Data for review.
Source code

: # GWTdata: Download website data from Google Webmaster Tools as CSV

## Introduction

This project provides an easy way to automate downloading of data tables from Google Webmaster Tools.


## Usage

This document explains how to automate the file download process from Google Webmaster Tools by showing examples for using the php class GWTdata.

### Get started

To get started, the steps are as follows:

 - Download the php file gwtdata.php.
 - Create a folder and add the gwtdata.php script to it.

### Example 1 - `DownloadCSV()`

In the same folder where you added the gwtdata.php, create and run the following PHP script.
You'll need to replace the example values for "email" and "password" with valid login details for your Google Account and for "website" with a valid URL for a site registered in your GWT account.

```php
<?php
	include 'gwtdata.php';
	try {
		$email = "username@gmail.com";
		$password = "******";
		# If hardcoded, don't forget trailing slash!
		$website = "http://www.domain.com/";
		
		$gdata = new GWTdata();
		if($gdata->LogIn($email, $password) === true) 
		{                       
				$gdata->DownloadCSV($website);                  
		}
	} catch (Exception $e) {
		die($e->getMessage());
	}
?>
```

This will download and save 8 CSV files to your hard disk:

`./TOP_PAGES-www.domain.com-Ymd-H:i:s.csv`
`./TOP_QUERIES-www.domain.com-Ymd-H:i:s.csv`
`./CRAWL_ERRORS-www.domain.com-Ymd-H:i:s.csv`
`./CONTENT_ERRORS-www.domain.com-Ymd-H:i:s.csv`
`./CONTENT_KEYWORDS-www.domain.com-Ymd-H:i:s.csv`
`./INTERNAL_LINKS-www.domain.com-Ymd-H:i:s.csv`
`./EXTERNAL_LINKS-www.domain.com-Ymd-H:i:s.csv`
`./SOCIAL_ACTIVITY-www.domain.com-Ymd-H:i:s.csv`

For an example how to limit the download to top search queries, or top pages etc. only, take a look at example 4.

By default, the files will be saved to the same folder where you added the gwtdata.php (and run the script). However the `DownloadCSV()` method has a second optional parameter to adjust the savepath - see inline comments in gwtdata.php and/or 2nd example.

* * *

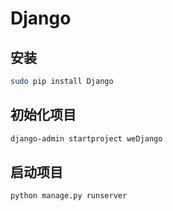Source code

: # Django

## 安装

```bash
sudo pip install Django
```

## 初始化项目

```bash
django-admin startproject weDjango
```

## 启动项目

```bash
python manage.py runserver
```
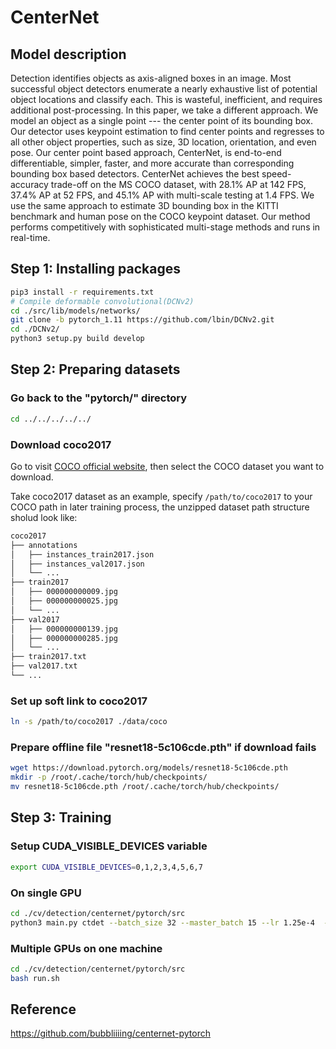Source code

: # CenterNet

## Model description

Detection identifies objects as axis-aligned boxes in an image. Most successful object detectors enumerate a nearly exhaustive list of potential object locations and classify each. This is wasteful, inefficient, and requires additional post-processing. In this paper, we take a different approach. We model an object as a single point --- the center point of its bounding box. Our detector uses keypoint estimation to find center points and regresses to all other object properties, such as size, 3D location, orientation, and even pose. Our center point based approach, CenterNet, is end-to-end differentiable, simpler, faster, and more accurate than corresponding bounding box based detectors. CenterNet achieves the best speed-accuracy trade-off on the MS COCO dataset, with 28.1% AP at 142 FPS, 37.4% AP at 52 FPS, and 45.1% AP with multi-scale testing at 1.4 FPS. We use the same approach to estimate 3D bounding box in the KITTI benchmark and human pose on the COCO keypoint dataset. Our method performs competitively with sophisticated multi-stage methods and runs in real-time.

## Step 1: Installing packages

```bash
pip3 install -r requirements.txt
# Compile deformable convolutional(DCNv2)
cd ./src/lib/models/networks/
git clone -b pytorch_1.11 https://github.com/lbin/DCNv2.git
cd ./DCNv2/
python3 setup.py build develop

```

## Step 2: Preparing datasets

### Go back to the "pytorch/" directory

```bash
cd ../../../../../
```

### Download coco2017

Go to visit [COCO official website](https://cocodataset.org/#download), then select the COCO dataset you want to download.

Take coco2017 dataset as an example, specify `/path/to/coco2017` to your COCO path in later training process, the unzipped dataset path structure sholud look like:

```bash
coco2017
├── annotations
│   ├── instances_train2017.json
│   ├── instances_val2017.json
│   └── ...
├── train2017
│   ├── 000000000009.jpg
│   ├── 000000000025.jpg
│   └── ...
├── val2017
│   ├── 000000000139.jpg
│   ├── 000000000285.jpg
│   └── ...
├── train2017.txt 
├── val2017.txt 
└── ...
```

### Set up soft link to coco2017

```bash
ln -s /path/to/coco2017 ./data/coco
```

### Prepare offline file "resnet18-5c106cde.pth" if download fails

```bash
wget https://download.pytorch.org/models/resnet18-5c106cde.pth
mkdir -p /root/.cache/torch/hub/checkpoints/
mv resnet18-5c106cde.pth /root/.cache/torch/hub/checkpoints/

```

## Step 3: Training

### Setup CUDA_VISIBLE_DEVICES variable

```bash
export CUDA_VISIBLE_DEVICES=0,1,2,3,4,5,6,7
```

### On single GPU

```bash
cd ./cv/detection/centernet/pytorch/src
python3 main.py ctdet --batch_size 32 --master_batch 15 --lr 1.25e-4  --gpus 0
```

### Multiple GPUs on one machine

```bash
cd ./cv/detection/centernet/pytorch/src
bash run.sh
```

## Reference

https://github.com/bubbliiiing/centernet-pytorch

--

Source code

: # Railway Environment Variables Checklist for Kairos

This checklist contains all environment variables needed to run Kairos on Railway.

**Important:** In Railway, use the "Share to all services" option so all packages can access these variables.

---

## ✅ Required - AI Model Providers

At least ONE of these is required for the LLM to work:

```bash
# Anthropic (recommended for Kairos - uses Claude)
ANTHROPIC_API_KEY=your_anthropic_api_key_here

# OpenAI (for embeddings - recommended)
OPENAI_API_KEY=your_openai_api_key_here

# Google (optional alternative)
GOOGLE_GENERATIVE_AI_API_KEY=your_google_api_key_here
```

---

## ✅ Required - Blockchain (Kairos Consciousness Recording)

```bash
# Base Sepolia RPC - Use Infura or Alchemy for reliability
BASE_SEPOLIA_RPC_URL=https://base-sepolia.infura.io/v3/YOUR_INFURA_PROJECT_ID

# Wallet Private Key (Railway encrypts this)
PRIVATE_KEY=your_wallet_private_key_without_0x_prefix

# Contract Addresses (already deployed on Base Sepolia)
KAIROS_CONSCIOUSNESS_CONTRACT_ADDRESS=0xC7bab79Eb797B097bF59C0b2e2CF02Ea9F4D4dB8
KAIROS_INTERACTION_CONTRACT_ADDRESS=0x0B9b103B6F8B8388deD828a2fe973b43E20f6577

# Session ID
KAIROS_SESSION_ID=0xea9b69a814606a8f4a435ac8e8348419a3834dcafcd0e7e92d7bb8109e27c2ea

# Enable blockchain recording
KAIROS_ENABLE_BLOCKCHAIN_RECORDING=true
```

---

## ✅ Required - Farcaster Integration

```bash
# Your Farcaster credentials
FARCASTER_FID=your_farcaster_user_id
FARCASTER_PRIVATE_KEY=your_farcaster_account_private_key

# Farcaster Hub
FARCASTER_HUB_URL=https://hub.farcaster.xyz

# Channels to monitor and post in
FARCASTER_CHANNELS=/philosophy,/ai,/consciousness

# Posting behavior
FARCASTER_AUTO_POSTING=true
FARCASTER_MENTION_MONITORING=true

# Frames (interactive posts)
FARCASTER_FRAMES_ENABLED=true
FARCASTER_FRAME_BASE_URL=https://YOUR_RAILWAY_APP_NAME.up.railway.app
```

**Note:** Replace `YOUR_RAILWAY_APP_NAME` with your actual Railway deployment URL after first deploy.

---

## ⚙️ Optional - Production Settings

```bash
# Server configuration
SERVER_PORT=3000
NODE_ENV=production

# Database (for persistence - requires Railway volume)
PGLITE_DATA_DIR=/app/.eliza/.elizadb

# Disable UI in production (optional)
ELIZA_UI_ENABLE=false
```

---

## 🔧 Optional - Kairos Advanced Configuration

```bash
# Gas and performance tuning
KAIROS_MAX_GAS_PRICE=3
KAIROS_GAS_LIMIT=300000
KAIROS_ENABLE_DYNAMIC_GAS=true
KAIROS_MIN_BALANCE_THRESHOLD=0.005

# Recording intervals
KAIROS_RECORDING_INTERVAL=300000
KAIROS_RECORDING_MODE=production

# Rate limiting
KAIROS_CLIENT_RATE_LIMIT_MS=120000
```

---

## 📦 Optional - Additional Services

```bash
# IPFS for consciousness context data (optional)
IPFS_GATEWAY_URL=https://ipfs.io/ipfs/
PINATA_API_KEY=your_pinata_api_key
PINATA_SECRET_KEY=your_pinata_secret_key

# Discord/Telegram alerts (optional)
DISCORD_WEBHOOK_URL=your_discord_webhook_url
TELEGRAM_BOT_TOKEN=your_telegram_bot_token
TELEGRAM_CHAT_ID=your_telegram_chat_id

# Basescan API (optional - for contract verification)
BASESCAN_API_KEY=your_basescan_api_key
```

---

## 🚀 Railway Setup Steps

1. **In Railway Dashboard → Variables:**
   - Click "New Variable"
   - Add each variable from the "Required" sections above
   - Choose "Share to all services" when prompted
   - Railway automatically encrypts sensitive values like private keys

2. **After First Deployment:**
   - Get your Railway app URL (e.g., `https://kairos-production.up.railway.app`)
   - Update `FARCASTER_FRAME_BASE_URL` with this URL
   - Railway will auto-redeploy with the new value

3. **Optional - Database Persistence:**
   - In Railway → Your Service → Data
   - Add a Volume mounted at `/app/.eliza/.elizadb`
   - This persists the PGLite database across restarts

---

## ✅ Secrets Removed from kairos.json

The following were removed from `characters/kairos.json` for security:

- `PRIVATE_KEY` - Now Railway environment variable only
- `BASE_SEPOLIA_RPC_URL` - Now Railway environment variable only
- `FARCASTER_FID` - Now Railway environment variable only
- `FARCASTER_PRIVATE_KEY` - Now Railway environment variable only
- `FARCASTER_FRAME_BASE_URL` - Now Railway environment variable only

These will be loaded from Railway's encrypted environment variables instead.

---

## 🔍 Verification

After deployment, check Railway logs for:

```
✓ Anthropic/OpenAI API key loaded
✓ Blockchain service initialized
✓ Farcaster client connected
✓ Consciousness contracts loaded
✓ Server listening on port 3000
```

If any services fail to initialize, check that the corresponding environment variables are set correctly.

Task description. Reproduce exactly the section above that begins at the line containing "- Download the php file gwtdata.php." and ends at the line containing "By default, the", leaving out all other lines.

Reply to the task.
 - Download the php file gwtdata.php.
 - Create a folder and add the gwtdata.php script to it.

### Example 1 - `DownloadCSV()`

In the same folder where you added the gwtdata.php, create and run the following PHP script.
You'll need to replace the example values for "email" and "password" with valid login details for your Google Account and for "website" with a valid URL for a site registered in your GWT account.

```php
<?php
	include 'gwtdata.php';
	try {
		$email = "username@gmail.com";
		$password = "******";
		# If hardcoded, don't forget trailing slash!
		$website = "http://www.domain.com/";
		
		$gdata = new GWTdata();
		if($gdata->LogIn($email, $password) === true) 
		{                       
				$gdata->DownloadCSV($website);                  
		}
	} catch (Exception $e) {
		die($e->getMessage());
	}
?>
```

This will download and save 8 CSV files to your hard disk:

`./TOP_PAGES-www.domain.com-Ymd-H:i:s.csv`
`./TOP_QUERIES-www.domain.com-Ymd-H:i:s.csv`
`./CRAWL_ERRORS-www.domain.com-Ymd-H:i:s.csv`
`./CONTENT_ERRORS-www.domain.com-Ymd-H:i:s.csv`
`./CONTENT_KEYWORDS-www.domain.com-Ymd-H:i:s.csv`
`./INTERNAL_LINKS-www.domain.com-Ymd-H:i:s.csv`
`./EXTERNAL_LINKS-www.domain.com-Ymd-H:i:s.csv`
`./SOCIAL_ACTIVITY-www.domain.com-Ymd-H:i:s.csv`

For an example how to limit the download to top search queries, or top pages etc. only, take a look at example 4.

By default, the files will be saved to the same folder where you added the gwtdata.php (and run the script). However the `DownloadCSV()` method has a second optional parameter to adjust the savepath - see inline comments in gwtdata.php and/or 2nd example.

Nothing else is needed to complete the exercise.